▶ Task description
Say how many lines of these entries include the word "configure", and answer with the number alone.

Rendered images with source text

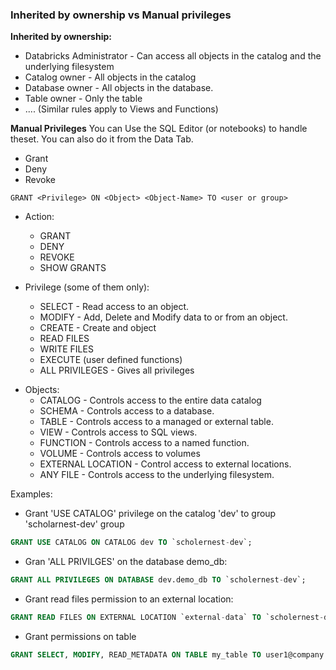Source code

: ### Inherited by ownership vs Manual privileges

__Inherited by ownership:__
* Databricks Administrator - Can access all objects in the catalog and the underlying filesystem
* Catalog owner - All objects in the catalog
* Database owner - All objects in the database.
* Table owner - Only the table
* .... (Similar rules apply to Views and Functions)

__Manual Privileges__
You can Use the SQL Editor (or notebooks) to handle theset. You can also do it from the Data Tab.

- Grant
- Deny
- Revoke

`GRANT <Privilege> ON <Object> <Object-Name> TO <user or group>`

- Action:
	- GRANT
	- DENY
	- REVOKE
	- SHOW GRANTS

- Privilege (some of them only):
	- SELECT - Read access to an object.
	- MODIFY - Add, Delete and Modify data to or from an object.
	- CREATE - Create and object
	- READ FILES
	- WRITE FILES
	- EXECUTE (user defined functions)
	- ALL PRIVILEGES - Gives all privileges

* Objects:
	* CATALOG - Controls access to the entire data catalog
	* SCHEMA - Controls access to a database.
	* TABLE - Controls access to a managed or external table.
	* VIEW - Controls access to SQL views.
	* FUNCTION - Controls access to a named function.
	* VOLUME - Controls access to volumes
	* EXTERNAL LOCATION - Control access to external locations.
	* ANY FILE - Controls access to the underlying filesystem.

Examples:
- Grant 'USE CATALOG' privilege on the catalog 'dev' to group 'scholarnest-dev' group
```sql
GRANT USE CATALOG ON CATALOG dev TO `scholernest-dev`;
```
- Gran 'ALL PRIVILGES' on  the database demo_db:
```sql
GRANT ALL PRIVILEGES ON DATABASE dev.demo_db TO `scholernest-dev`;
```
* Grant read files permission to an external location:
```sql
GRANT READ FILES ON EXTERNAL LOCATION `external-data` TO `scholernest-dev`;
```
* Grant permissions on table
```sql
GRANT SELECT, MODIFY, READ_METADATA ON TABLE my_table TO user1@company.com
```

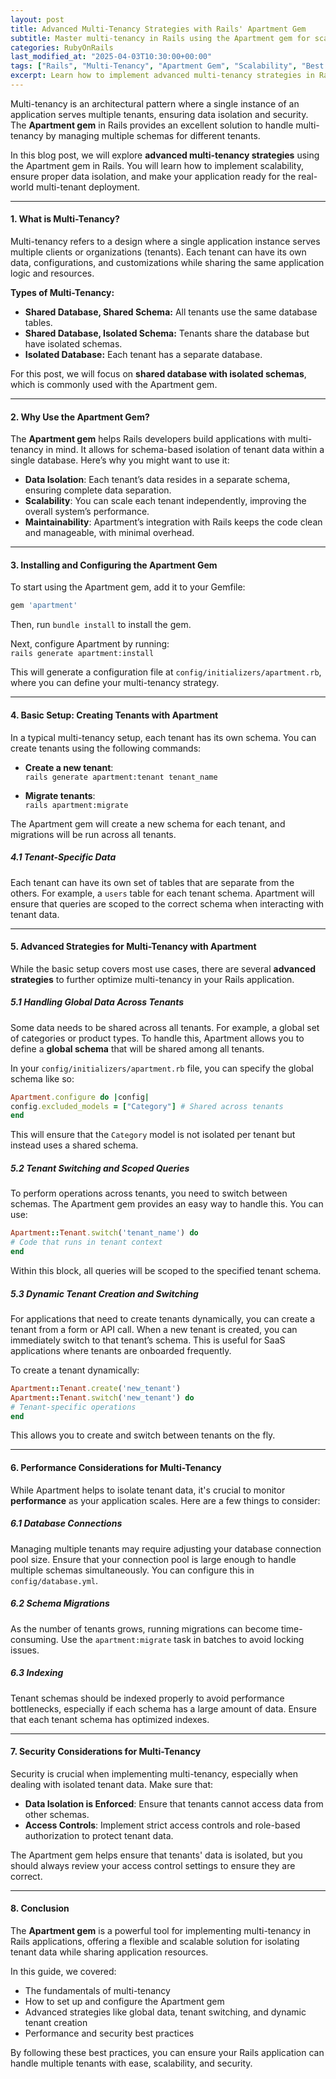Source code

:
 ```yaml
---
layout: post  
title: Advanced Multi-Tenancy Strategies with Rails' Apartment Gem  
subtitle: Master multi-tenancy in Rails using the Apartment gem for scalable and isolated tenant data management  
categories: RubyOnRails
last_modified_at: "2025-04-03T10:30:00+00:00"
tags: ["Rails", "Multi-Tenancy", "Apartment Gem", "Scalability", "Best Practices"]  
excerpt: Learn how to implement advanced multi-tenancy strategies in Rails applications using the Apartment gem, ensuring scalability, data isolation, and maintainable tenant architecture.  
---
```

Multi-tenancy is an architectural pattern where a single instance of an application serves multiple tenants, ensuring data isolation and security. The **Apartment gem** in Rails provides an excellent solution to handle multi-tenancy by managing multiple schemas for different tenants.

In this blog post, we will explore **advanced multi-tenancy strategies** using the Apartment gem in Rails. You will learn how to implement scalability, ensure proper data isolation, and make your application ready for the real-world multi-tenant deployment.

---

#### **1. What is Multi-Tenancy?**
Multi-tenancy refers to a design where a single application instance serves multiple clients or organizations (tenants). Each tenant can have its own data, configurations, and customizations while sharing the same application logic and resources.

**Types of Multi-Tenancy:**
- **Shared Database, Shared Schema:** All tenants use the same database tables.
- **Shared Database, Isolated Schema:** Tenants share the database but have isolated schemas.
- **Isolated Database:** Each tenant has a separate database.

For this post, we will focus on **shared database with isolated schemas**, which is commonly used with the Apartment gem.

---

#### **2. Why Use the Apartment Gem?**
The **Apartment gem** helps Rails developers build applications with multi-tenancy in mind. It allows for schema-based isolation of tenant data within a single database. Here’s why you might want to use it:

- **Data Isolation**: Each tenant’s data resides in a separate schema, ensuring complete data separation.
- **Scalability**: You can scale each tenant independently, improving the overall system’s performance.
- **Maintainability**: Apartment’s integration with Rails keeps the code clean and manageable, with minimal overhead.

---

#### **3. Installing and Configuring the Apartment Gem**
To start using the Apartment gem, add it to your Gemfile:  
```ruby  
gem 'apartment'  
```

Then, run `bundle install` to install the gem.

Next, configure Apartment by running:  
```rails generate apartment:install```

This will generate a configuration file at `config/initializers/apartment.rb`, where you can define your multi-tenancy strategy.

---

#### **4. Basic Setup: Creating Tenants with Apartment**
In a typical multi-tenancy setup, each tenant has its own schema. You can create tenants using the following commands:

- **Create a new tenant**:  
  ```rails generate apartment:tenant tenant_name```

- **Migrate tenants**:  
  ```rails apartment:migrate```

The Apartment gem will create a new schema for each tenant, and migrations will be run across all tenants.

##### **4.1 Tenant-Specific Data**
Each tenant can have its own set of tables that are separate from the others. For example, a `users` table for each tenant schema. Apartment will ensure that queries are scoped to the correct schema when interacting with tenant data.

---

#### **5. Advanced Strategies for Multi-Tenancy with Apartment**
While the basic setup covers most use cases, there are several **advanced strategies** to further optimize multi-tenancy in your Rails application.

##### **5.1 Handling Global Data Across Tenants**
Some data needs to be shared across all tenants. For example, a global set of categories or product types. To handle this, Apartment allows you to define a **global schema** that will be shared among all tenants.

In your `config/initializers/apartment.rb` file, you can specify the global schema like so:  
```ruby  
Apartment.configure do |config|  
config.excluded_models = ["Category"] # Shared across tenants  
end  
```

This will ensure that the `Category` model is not isolated per tenant but instead uses a shared schema.

##### **5.2 Tenant Switching and Scoped Queries**
To perform operations across tenants, you need to switch between schemas. The Apartment gem provides an easy way to handle this. You can use:  
```ruby  
Apartment::Tenant.switch('tenant_name') do
# Code that runs in tenant context
end  
```

Within this block, all queries will be scoped to the specified tenant schema.

##### **5.3 Dynamic Tenant Creation and Switching**
For applications that need to create tenants dynamically, you can create a tenant from a form or API call. When a new tenant is created, you can immediately switch to that tenant’s schema. This is useful for SaaS applications where tenants are onboarded frequently.

To create a tenant dynamically:  
```ruby  
Apartment::Tenant.create('new_tenant')  
Apartment::Tenant.switch('new_tenant') do
# Tenant-specific operations
end  
```

This allows you to create and switch between tenants on the fly.

---

#### **6. Performance Considerations for Multi-Tenancy**
While Apartment helps to isolate tenant data, it's crucial to monitor **performance** as your application scales. Here are a few things to consider:

##### **6.1 Database Connections**
Managing multiple tenants may require adjusting your database connection pool size. Ensure that your connection pool is large enough to handle multiple schemas simultaneously. You can configure this in `config/database.yml`.

##### **6.2 Schema Migrations**
As the number of tenants grows, running migrations can become time-consuming. Use the `apartment:migrate` task in batches to avoid locking issues.

##### **6.3 Indexing**
Tenant schemas should be indexed properly to avoid performance bottlenecks, especially if each schema has a large amount of data. Ensure that each tenant schema has optimized indexes.

---

#### **7. Security Considerations for Multi-Tenancy**
Security is crucial when implementing multi-tenancy, especially when dealing with isolated tenant data. Make sure that:

- **Data Isolation is Enforced**: Ensure that tenants cannot access data from other schemas.
- **Access Controls**: Implement strict access controls and role-based authorization to protect tenant data.

The Apartment gem helps ensure that tenants' data is isolated, but you should always review your access control settings to ensure they are correct.

---

#### **8. Conclusion**
The **Apartment gem** is a powerful tool for implementing multi-tenancy in Rails applications, offering a flexible and scalable solution for isolating tenant data while sharing application resources.

In this guide, we covered:
- The fundamentals of multi-tenancy
- How to set up and configure the Apartment gem
- Advanced strategies like global data, tenant switching, and dynamic tenant creation
- Performance and security best practices

By following these best practices, you can ensure your Rails application can handle multiple tenants with ease, scalability, and security.

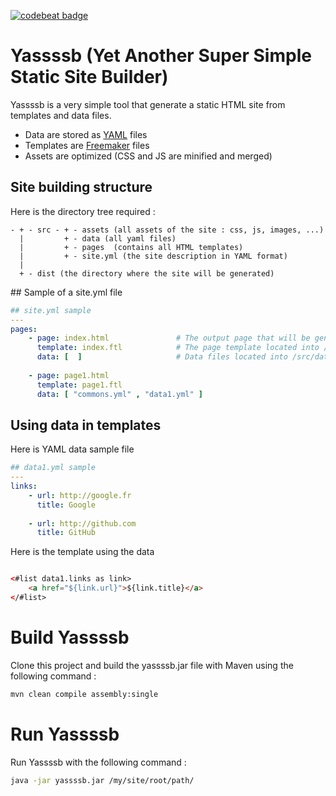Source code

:[![codebeat badge](https://codebeat.co/badges/6d96fec7-fc34-43c7-87ff-408fc04e329d)](https://codebeat.co/projects/github-com-yassssb-yassssb-master)

# Yassssb (Yet Another Super Simple Static Site Builder)

Yassssb is a very simple tool that generate a static HTML site from templates and data files.

- Data are stored as [YAML](http://www.yaml.org/spec/1.2/spec.html) files
- Templates are [Freemaker](https://freemarker.apache.org/) files
- Assets are optimized (CSS and JS are minified and merged)


## Site building structure 

Here is the directory tree required :

```
- + - src - + - assets (all assets of the site : css, js, images, ...)
  |         + - data (all yaml files)
  |         + - pages  (contains all HTML templates)
  |         + - site.yml (the site description in YAML format)
  |    
  + - dist (the directory where the site will be generated)
```


## Sample of a site.yml file

``` yaml
## site.yml sample
---
pages:
    - page: index.html               # The output page that will be generated into /dist directory 
      template: index.ftl            # The page template located into /src/pages/
      data: [  ]                     # Data files located into /src/data/
    
    - page: page1.html
      template: page1.ftl
      data: [ "commons.yml" , "data1.yml" ]
```

## Using data in templates

Here is YAML data sample file 

``` yaml
## data1.yml sample
---
links:
    - url: http://google.fr
      title: Google
   
    - url: http://github.com
      title: GitHub
```

Here is the template using the data
``` html

<#list data1.links as link>
    <a href="${link.url}">${link.title}</a>
</#list>
```
 

# Build Yassssb

Clone this project and build the yassssb.jar file with Maven using the following command :
``` sh
mvn clean compile assembly:single
```

# Run Yassssb

Run Yassssb with the following command :
``` sh
java -jar yassssb.jar /my/site/root/path/
```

▶ Exercise answer
4